9 August 2016 Our last day on Cape Breton - Alexander Graham Bell Museum - Baddeck Festival

Beinn Breagh
     



     You probably know all about Alexander Graham Bell and his wife, Mabel, as I thought I did until I spent several hours in his museum seeing and hearing about his multitude of inventions. Then I realized that all I REALLY knew was that he invented the telephone.  That was small change in comparison to his other accomplishments but that invention did establish him financially enabling him to pursue other endeavorsHe and Mabel were brilliant.  As he came up with ideas for other inventions, she was right beside him with encouragement and her own theories.


 
    This museum really intrigued me much more than I'd anticipated.  Bell built kites hoping they would be able to lift a man into the air and he called them Flying Machines. Eventually he invented an airplane so to Canada, he's what the Wright Brothers are to America.  A hydrofoil boat was another invention that Mabel got to ride in but her husband never did. She claimed to've loved the exhilaration of the speed and her proximity to the water.  He invented the  photophone; electroscope which fell into disuse in 1900 with television taking its place. Of course, the telephone, demonstrated to the Queen in 1878, was just grabbing the attention of the people but when he died in 1922, 13 million phones had already be sold.  



    You'll find the museum on the shores of the Bras d’Or Lakes overlooking Baddeck Bay and Kidston Island. The stunning grounds are open and inviting, making it a popular spot to picnic and fly kites. Several children were out on the lawn flying the kites they had made in their workshop. If you look southwest, you’ll spot Baddeck's harbor, boardwalk and wharf. From the museum's roof-top deck, you can see the headlands of Beinn Bhreagh (Gaelic for "beautiful mountain"), Bell’s beloved summer home. The Gaelic influence still remains in this area with a Gaelic college, bag pipes, fiddles, and dancing---as is evident in the name the Bells gave to their retreat.  The Bells visited the Cape Breton area in 1885, fell in love with the land, the Gaelic charm, and the people, soon moved there for their summers.

     The lakes were important to Bell's experimental work.  In the early 1900's, his experiments about aviation and kites were launched from rafts towed behind boats and even from a steamship.  Traveling around the lakes in their houseboat and in later years on the yacht "Elsie", became a source of enjoyment for the Bell family and their friends.

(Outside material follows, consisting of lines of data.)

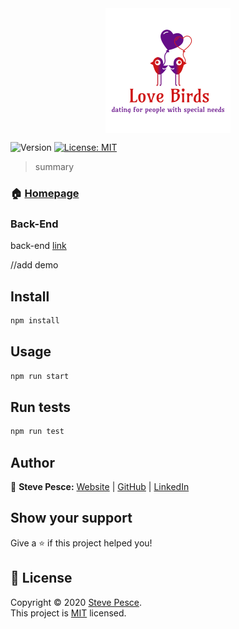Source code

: <div style="text-align:center">
  <img align="center" alt="Love Birds" src="https://raw.githubusercontent.com/sPesce/Love_Birds_Client/master/src/images/logoBig.png" />
</div>
<p>
  <img alt="Version" src="https://img.shields.io/badge/version-0.1.0-blue.svg?cacheSeconds=2592000" />
  <a href="https://choosealicense.com/licenses/mit/" target="_blank">
    <img alt="License: MIT" src="https://img.shields.io/badge/License-MIT-yellow.svg" />
  </a>
</p>

> summary

### 🏠 [Homepage](https://github.com/sPesce/Love_Birds_Client)

### Back-End


back-end [link](https://github.com/sPesce/Love_Birds_Server)


//add demo


## Install

```sh
npm install
```

## Usage

```sh
npm run start
```

## Run tests

```sh
npm run test
```

## Author

👤 **Steve Pesce:** [Website](https://medium.com/@stevepesce879) |  [GitHub](https://gist.github.com/sPesce) | 
[LinkedIn](https://www.linkedin.com/in/steve-pesce/)

## Show your support

Give a ⭐️ if this project helped you!

## 📝 License

Copyright © 2020 [Steve Pesce](https://gist.github.com/sPesce).<br />
This project is [MIT](https://choosealicense.com/licenses/mit/) licensed.
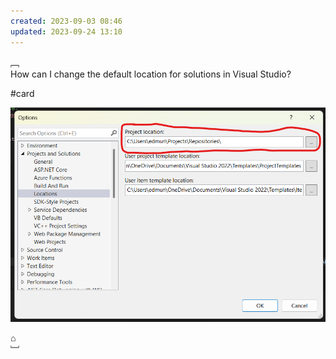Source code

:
 ```yaml
---
created: 2023-09-03 08:46
updated: 2023-09-24 13:10
---
```




﹇<br>
How can I change the default location for solutions in Visual Studio?

#card 

![500](assets/images/Pasted%20image%2020230924131220.png)

⌂
<br>﹈<br>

     Seeing their home from our sailing cruise the day before and being up close and personal with their history and love story was unforgettable. Deaf from childhood, Mabel never heard the ring of the telephone nor the roar of the Silver Dart, her husband's airplane, but she became one of the century’s most influential advocates for women, children, and the arts.  Overlooking Baddeck Bay, the Bells found repose from the hectic life that followed the invention of the telephone. From kites and flights to schools and libraries, they changed the world.


          
     

     Mr. Bell said, "I have travelled the globe.  I have seen the Canadian and American Rockies, the Andes and the Alps and the highlands of Scotland, but for simple beauty, Cape Breton out rivals them all."

     We concluded our last day on Cape Breton with steamed mussels bought and steamed on the city harbor's dock and sat on a picnic bench inhaling the fresh air, observing the marine goings-on, and relishing every single morsel.




      At the festival we saw the Mi'Kmaq people who've been on the island for some 10,000 years and whose native language and history have been preserved mainly through the oral tradition.  They continue to be skilled in crafts such as basket making, working with hides, and using beads or quills on birch bark and hides.  Their arts were displayed so we were able to appreciate their work and dedication to preserving their heritage.


     We talked with a man who drives a school bus and the drive over the mountains to school is a 2 hour ride twice a day.  The students spend 6 hours in class and 4 on the bus every single day.   

      As we leave Cape Breton and Nova Scotia to begin our migration south, we became very fond of the area and the people. The locals (everywhere we went) were very friendly and seemed to love to talk.  They speak in many different languages and that, along with the relative isolation of the beautiful island, has helped preserve the cultures of the people.  Cape Breton is home to many beautiful and fascinating cultures--Celtic, Aboriginal, Celtic, and French to name a few.

     Again, we love the area, the people, and everything about it.  I felt so 'at home' here and everyone with whom I came in contact made me feel like I belonged.